Penobscot argues that, as a tenant at Knox County airport, it is a
beneficiary of the restrictive covenant in the airport's deed
prohibiting unjust discrimination and grants of exclusive rights.
As such, Penobscot claims a due process right to an evidentiary
hearing before the FAA deprives it of its asserted property
interest in enforcement of the restrictive covenant.
The due process clause is implicated where a party is
deprived of a liberty or property interest, as defined by an
independent source such as state law, to which he has "a legitimate
claim of entitlement." Board of Regents v. Roth, 408 U.S. 564, 577
(1972); see Cleveland Bd. of Educ. v. Loudermill, 470 U.S. 532, 538
(1985). The FAA cannot deprive a party of constitutionally
protected property without appropriate procedural safeguards.
Loudermill, 470 U.S. at 541 (internal quotation marks omitted).
The FAA argues that Penobscot's beneficial interest in
the restrictive covenant is not a property interest such as would
give rise to due process rights, because Penobscot has no
"entitlement" to the result it seeks. See Roth, 408 U.S. at 577.
If it did, the FAA asserts, "then any statute imposing a mandatory
regulatory duty on an agency would enable any person benefited by
the regulation to assert a due process 'entitlement' that the
agency do its job, and to insist on constitutional process in
connection with every decision the agency made. . . . [T]he
situation is akin to that posed in the general law enforcement
context, where it is well settled that a citizen has no due process
claim to law enforcement." Resp't Br. at 27-28 (citing DeShaney v.
Winnebago County Dep't of Social Servs., 489 U.S. 189 (1989)). We
need not decide whether Penobscot's property interest is sufficient
to trigger the due process clause, because we hold, in any event,
that even if it did, due process would not obligate the agency to
hold a hearing on Penobscot's complaint.
The due process clause is "'flexible and calls for such
procedural protections as the particular situation demands.'"
Mathews v. Eldridge, 424 U.S. 319, 334 (1976) (quoting Morrissey v.
Brewer, 408 U.S. 471, 481 (1972)). In deciding how much process is
due in any given situation, courts weigh "three distinct factors":
(1) "the private interest [i.e., Penobscot's] that will be affected
by the official action"; (2) "the risk of an erroneous deprivation
of such interest through the procedures used, and the probable
value, if any, of additional or substitute procedural safeguards";
and (3) the government's interest, including "the fiscal and
administrative burdens" posed by alternative procedural
requirements. Eldridge, 424 U.S. at 335.
The balance of these factors weighs in favor of the FAA.

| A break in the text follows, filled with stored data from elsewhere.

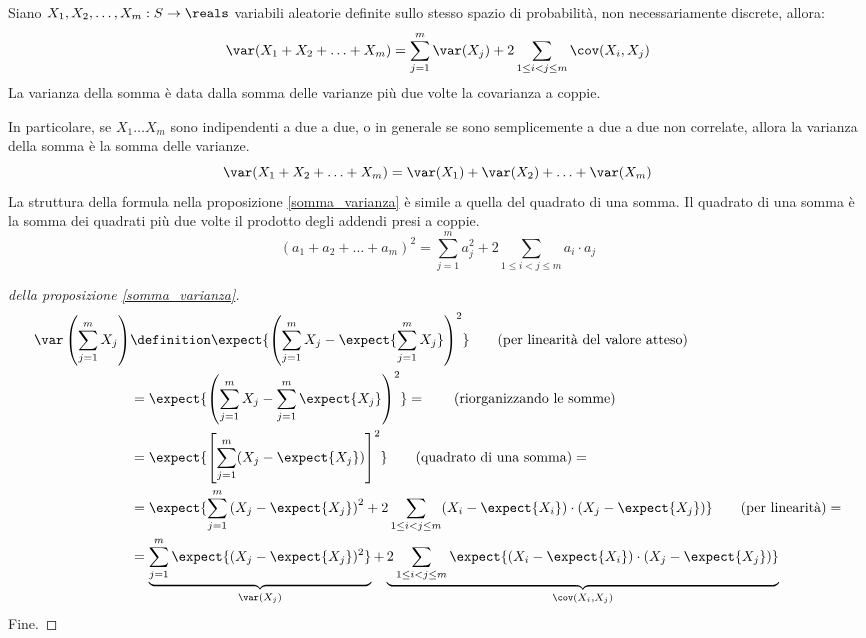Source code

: \begin{prop}\label{somma_varianza}
Siano $X_1, X_2, \ldots, X_m : S \to \reals$ variabili aleatorie definite sullo stesso spazio di probabilit\`a, non necessariamente discrete, allora:
\[
\var (X_1 + X_2 + \ldots + X_m) = 
\sum_{j = 1}^{m} \var (X_j) + 2 \sum_{1 \le i < j \le m} \cov (X_i, X_j)
\]
La varianza della somma \`e data dalla somma delle varianze pi\`u due volte la covarianza a coppie.
\end{prop}
In particolare, se $X_1 \ldots X_m$ sono indipendenti a due a due, o in generale se sono semplicemente a due a due non correlate, allora la varianza della somma \`e la somma delle varianze.
\[
\var (X_1 + X_2 + \ldots + X_m) = \var (X_1) + \var (X_2) + \ldots + \var (X_m)
\]
La struttura della formula nella proposizione \ref{somma_varianza} \`e simile a quella del quadrato di una somma. Il quadrato di una somma \`e la somma dei quadrati pi\`u due volte il prodotto degli addendi presi a coppie.
\[
(a_1 + a_2 + \ldots + a_m)^2 = \sum_{j = 1}^{m} a_j^2 + 2 \sum_{1 \le i < j \le m} a_i \cdot a_j
\]
\begin{proof}[della proposizione \ref{somma_varianza}]
\begin{align*}
\var \left( \sum_{j = 1}^{m} X_j \right) &\definition
\expect{ {\left( \sum_{j = 1}^{m} X_j - \expect{\sum_{j = 1}^{m} X_j} \right)}^2 } \tag{per linearit\`a del valore atteso} \\
&= \expect{ {\left( \sum_{j = 1}^{m} X_j - \sum_{j = 1}^{m} \expect{X_j} \right)}^2 }  = \tag{riorganizzando le somme} \\
&= \expect{ {\left[ \sum_{j = 1}^{m} (X_j - \expect{X_j}) \right]}^2 } \tag{quadrato di una somma} = \\
&= \expect{ \sum_{j = 1}^{m} {\left( X_j - \expect{X_j} \right)}^2 + 2 \sum_{1 \le i < j \le m} (X_i - \expect{X_i}) \cdot (X_j - \expect{X_j}) } \tag{per linearit\`a} = \\
&= \underbrace{\sum_{j = 1}^{m} \expect{(X_j - \expect{X_j})^2}}_{\var (X_j)} + \underbrace{2 \sum_{1 \le i < j \le m} \expect{(X_i - \expect{X_i}) \cdot (X_j - \expect{X_j})}}_{\cov (X_i, X_j)}
\end{align*}
Fine.
\end{proof}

The first factor carries weak, if any, weight for Penobscot, whose
interest is rather attenuated. The primary property interest in
the restrictive covenant is held by the United States, to whom the
land shall revert upon breach of the covenant. Penobscot
essentially benefits from the covenant as any member of the public
benefits from the requirement of non-exclusive access to the
airport. Penobscot stands to earn a certain amount of profits if
the requirement is enforced, while members of the public, as
consumers, would benefit from purchasing airport services at lower
prices from more efficient companies.
In addition, Penobscot's interest must be discounted to
the extent that it is asserting a right to free itself of its
voluntarily negotiated contract rents. Such an improvement in its
commercial competitive position does not hold much weight in the
Eldridge balancing, especially since Penobscot does not have a
legally created entitlement to the result it seeks. See infra [at
26-27,] F.3d at .
In short, Penobscot's interest pales in comparison with
the interests at issue in the cases it cites in its brief. See,
e.g., United States v. James Daniel Good Real Property, 510 U.S. 43
(1993) (ex parte seizure of property owner's home pending
forfeiture proceeding); Connecticut v. Doehr, 501 U.S. 1 (1991)

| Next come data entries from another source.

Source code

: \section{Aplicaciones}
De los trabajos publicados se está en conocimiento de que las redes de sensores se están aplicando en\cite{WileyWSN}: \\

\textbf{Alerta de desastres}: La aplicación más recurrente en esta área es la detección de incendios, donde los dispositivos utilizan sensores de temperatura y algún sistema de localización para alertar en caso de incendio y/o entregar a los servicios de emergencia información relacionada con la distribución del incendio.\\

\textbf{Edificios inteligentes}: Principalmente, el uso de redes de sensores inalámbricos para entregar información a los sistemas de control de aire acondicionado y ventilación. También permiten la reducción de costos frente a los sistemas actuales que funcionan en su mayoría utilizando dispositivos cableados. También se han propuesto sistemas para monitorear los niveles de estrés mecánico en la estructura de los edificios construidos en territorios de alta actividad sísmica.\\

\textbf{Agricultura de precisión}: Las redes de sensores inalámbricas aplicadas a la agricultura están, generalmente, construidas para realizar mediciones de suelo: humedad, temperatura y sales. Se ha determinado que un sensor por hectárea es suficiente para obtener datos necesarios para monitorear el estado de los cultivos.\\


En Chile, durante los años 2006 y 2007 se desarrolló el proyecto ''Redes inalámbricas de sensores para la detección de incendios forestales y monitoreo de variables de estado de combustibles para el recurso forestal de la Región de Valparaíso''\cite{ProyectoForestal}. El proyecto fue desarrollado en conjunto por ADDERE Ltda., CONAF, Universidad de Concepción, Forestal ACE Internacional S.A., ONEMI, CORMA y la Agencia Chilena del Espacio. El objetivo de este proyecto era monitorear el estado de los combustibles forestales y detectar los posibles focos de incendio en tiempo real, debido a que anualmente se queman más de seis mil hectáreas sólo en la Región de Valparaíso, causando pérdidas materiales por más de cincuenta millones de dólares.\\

(prejudgment attachment of real property without prior notice);
Joint Anti-Fascist Refugee Comm. v. McGrath, 341 U.S. 123 (1951)
(labeling organizations "subversive," affecting not only the
organizations themselves but also their members, including members'
rights to maintain federal jobs).
The second Eldridge factor is also of scant aid to
Penobscot. There is no significant risk that the FAA's refusal to
hold a hearing erroneously deprived Penobscot of its attenuated
interest. The risk of error is particularly small in a case like
this, given the nature of the issues and type of evidence involved.

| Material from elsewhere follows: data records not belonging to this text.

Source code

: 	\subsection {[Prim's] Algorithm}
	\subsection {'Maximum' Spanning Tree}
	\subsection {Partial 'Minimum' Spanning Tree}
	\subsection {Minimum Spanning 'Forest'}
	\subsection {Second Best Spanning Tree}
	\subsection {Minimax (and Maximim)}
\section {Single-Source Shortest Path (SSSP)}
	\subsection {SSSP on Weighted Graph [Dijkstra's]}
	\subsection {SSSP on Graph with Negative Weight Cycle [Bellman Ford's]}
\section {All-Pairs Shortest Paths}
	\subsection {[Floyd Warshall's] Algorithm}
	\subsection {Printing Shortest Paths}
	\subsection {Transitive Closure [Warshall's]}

See Eldridge, 424 U.S. at 335. Here, most of the historical facts
were essentially undisputed, and the FAA's decision, for the most
part, involved interpretation of statutes, regulations, and
policies, and applying them to the undisputed facts. No
credibility issues lend themselves to a face-to-face proceeding.
Moreover, the FAA's investigation appears to have been thorough,
and its initial and final decisions fully discussed all issues
raised by Penobscot in its submissions to the agency.
Nor has Penobscot pointed to any appreciable benefit
likely to be derived from requiring an evidentiary hearing. It has
not demonstrated how an evidentiary hearing would yield either
evidence of a different nature or a different treatment of evidence
already gathered. Penobscot certainly cannot claim a right to
withhold certain evidence or arguments from the FAA's
investigators, waiting to spring them on the agency at a hearing.
Penobscot treats this case as if the FAA had offered the
company absolutely no opportunity to present its side of the case.
Indeed, Penobscot refers to the FAA's procedure here as "ex parte"
and cites cases that decry factfinding without offering the "person
in jeopardy of serious loss notice of the case against him and
opportunity to meet it." See McGrath, 341 U.S. at 171-72.
Penobscot's argument is inapplicable to the present case.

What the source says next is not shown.